- [Your task] Only lines with the word "SpecialCharTok" belong in the answer; copy them from the records below.

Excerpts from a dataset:
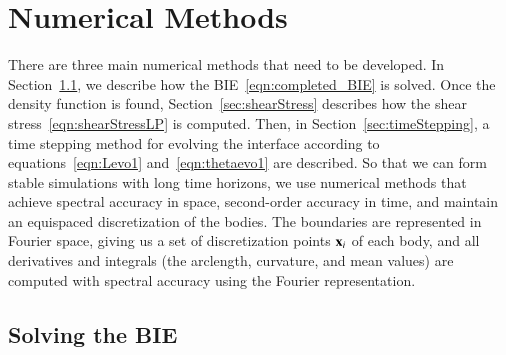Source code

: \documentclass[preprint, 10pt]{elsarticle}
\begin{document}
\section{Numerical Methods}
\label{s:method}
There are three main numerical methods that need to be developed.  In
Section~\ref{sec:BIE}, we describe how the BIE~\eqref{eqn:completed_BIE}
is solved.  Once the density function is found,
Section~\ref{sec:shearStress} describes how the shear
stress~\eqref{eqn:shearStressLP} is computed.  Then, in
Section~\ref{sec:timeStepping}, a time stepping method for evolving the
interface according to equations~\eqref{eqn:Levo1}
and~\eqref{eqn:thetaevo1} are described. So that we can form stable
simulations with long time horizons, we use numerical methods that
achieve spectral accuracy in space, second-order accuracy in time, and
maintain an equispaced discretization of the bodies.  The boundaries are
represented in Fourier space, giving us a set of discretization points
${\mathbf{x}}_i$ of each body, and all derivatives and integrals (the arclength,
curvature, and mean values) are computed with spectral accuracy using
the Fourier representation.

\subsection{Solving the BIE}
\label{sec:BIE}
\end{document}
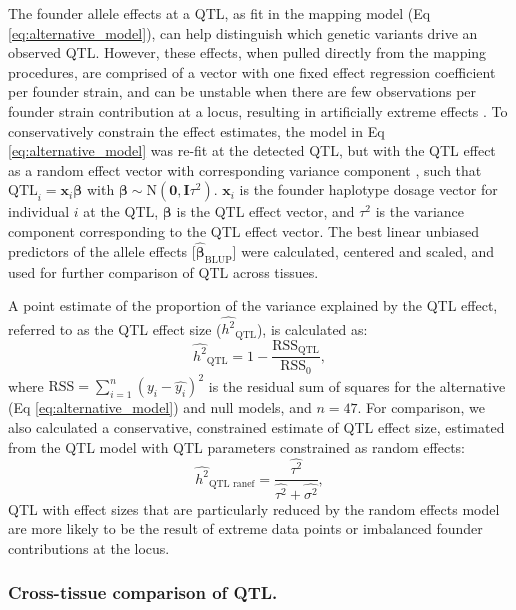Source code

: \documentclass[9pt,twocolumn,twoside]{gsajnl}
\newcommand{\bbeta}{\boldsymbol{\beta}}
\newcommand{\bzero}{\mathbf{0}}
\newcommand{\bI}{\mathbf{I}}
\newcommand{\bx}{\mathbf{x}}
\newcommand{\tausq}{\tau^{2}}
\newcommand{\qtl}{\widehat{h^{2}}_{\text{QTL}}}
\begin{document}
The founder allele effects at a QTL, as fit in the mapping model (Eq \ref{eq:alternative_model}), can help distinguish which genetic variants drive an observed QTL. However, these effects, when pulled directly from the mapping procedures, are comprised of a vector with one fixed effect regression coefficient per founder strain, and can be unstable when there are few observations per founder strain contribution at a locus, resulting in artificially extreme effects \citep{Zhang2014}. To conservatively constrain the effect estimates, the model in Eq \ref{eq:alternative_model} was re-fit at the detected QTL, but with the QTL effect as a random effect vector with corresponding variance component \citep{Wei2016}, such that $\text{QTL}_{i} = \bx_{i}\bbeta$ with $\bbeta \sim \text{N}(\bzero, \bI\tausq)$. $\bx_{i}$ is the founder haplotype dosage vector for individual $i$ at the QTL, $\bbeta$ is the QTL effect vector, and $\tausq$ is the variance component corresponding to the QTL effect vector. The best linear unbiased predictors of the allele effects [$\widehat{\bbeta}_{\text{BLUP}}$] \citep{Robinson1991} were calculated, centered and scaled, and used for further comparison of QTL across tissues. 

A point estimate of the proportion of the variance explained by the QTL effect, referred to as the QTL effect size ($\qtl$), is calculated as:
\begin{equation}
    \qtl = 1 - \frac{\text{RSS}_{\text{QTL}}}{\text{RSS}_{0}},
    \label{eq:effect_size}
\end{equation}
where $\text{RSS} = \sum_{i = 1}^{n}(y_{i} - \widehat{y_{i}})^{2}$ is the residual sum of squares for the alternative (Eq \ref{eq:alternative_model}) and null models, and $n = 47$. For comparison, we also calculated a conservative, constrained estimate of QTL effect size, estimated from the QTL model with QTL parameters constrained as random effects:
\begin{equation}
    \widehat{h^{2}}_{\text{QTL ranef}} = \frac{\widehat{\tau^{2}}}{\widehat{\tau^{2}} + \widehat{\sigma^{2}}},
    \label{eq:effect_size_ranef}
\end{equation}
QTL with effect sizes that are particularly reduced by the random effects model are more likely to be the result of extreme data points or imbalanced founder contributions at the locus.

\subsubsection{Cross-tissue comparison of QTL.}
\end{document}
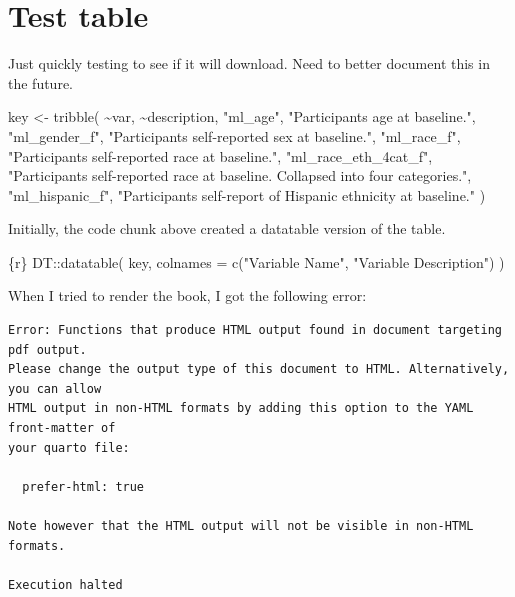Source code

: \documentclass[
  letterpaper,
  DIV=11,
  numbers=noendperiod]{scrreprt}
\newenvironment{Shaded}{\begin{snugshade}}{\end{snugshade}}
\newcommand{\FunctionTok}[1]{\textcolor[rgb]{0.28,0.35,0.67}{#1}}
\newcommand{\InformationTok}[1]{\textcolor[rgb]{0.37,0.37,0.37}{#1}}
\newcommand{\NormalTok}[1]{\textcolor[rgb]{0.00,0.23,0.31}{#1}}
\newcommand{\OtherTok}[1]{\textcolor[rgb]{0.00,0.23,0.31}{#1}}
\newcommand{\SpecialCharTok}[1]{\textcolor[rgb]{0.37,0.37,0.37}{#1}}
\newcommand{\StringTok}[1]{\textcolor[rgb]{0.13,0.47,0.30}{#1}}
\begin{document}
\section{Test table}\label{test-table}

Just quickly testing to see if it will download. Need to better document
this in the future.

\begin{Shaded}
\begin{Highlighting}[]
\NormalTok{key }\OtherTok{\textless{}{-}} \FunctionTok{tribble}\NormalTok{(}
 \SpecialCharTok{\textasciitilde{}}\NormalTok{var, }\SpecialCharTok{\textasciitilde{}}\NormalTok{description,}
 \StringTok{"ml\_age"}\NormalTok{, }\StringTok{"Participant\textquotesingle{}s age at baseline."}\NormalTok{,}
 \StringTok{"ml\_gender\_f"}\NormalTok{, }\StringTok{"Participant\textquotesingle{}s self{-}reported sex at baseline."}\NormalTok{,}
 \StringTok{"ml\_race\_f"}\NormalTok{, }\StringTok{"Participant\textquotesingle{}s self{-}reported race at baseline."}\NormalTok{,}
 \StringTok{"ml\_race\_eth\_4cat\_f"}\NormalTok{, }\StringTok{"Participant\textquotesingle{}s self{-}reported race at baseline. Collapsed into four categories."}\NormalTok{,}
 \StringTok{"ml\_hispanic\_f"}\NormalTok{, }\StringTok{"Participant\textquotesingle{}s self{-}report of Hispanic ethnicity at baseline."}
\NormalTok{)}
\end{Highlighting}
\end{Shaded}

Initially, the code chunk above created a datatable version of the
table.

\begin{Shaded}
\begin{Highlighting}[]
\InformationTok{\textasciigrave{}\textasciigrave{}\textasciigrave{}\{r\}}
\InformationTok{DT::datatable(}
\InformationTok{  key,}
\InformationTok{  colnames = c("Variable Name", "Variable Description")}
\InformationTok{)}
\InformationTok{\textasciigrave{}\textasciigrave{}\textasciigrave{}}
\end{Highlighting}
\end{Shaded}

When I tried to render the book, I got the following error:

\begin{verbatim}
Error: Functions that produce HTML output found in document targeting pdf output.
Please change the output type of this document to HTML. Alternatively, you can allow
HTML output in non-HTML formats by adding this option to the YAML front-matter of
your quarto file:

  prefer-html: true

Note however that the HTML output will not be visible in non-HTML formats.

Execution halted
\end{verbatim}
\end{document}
---
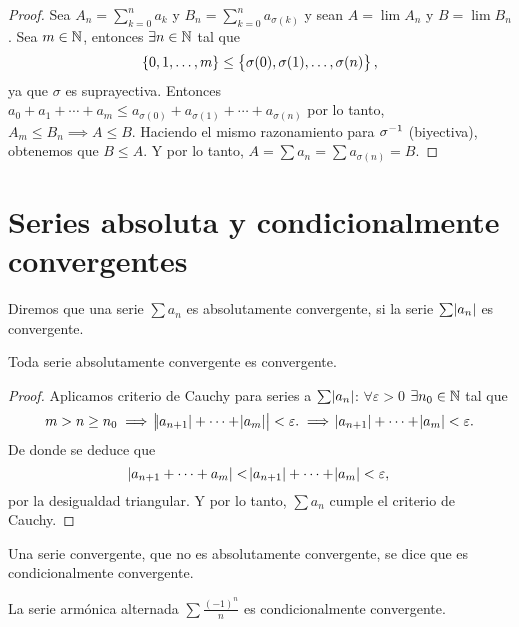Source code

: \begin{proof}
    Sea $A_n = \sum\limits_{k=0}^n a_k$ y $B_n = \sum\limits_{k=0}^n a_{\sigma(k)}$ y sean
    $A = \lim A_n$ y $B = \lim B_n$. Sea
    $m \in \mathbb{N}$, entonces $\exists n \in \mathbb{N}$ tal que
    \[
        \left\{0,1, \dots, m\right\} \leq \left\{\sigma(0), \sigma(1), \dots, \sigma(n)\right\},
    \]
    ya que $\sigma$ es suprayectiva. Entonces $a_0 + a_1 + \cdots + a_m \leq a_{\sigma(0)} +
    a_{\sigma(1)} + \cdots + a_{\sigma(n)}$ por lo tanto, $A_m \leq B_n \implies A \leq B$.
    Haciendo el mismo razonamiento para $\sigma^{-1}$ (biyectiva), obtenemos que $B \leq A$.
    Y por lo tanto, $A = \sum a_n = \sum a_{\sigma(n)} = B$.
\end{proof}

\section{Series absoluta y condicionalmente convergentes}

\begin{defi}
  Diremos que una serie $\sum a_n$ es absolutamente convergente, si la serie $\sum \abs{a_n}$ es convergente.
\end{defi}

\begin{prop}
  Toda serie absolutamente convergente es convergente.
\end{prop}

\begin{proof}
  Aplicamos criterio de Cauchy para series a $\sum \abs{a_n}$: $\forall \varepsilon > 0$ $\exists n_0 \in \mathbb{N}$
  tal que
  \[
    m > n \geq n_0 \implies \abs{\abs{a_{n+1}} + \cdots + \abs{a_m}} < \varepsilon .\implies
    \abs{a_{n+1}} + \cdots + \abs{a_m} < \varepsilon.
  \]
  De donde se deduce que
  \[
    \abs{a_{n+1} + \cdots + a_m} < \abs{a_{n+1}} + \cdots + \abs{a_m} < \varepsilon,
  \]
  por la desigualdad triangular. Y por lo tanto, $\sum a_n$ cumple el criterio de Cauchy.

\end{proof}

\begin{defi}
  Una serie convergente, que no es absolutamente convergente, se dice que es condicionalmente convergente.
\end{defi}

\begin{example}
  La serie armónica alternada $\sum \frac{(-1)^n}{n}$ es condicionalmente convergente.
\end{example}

- [Task solution]
\newcommand{\SpecialCharTok}[1]{\textcolor[rgb]{0.37,0.37,0.37}{#1}}
 \SpecialCharTok{\textasciitilde{}}\NormalTok{var, }\SpecialCharTok{\textasciitilde{}}\NormalTok{description,}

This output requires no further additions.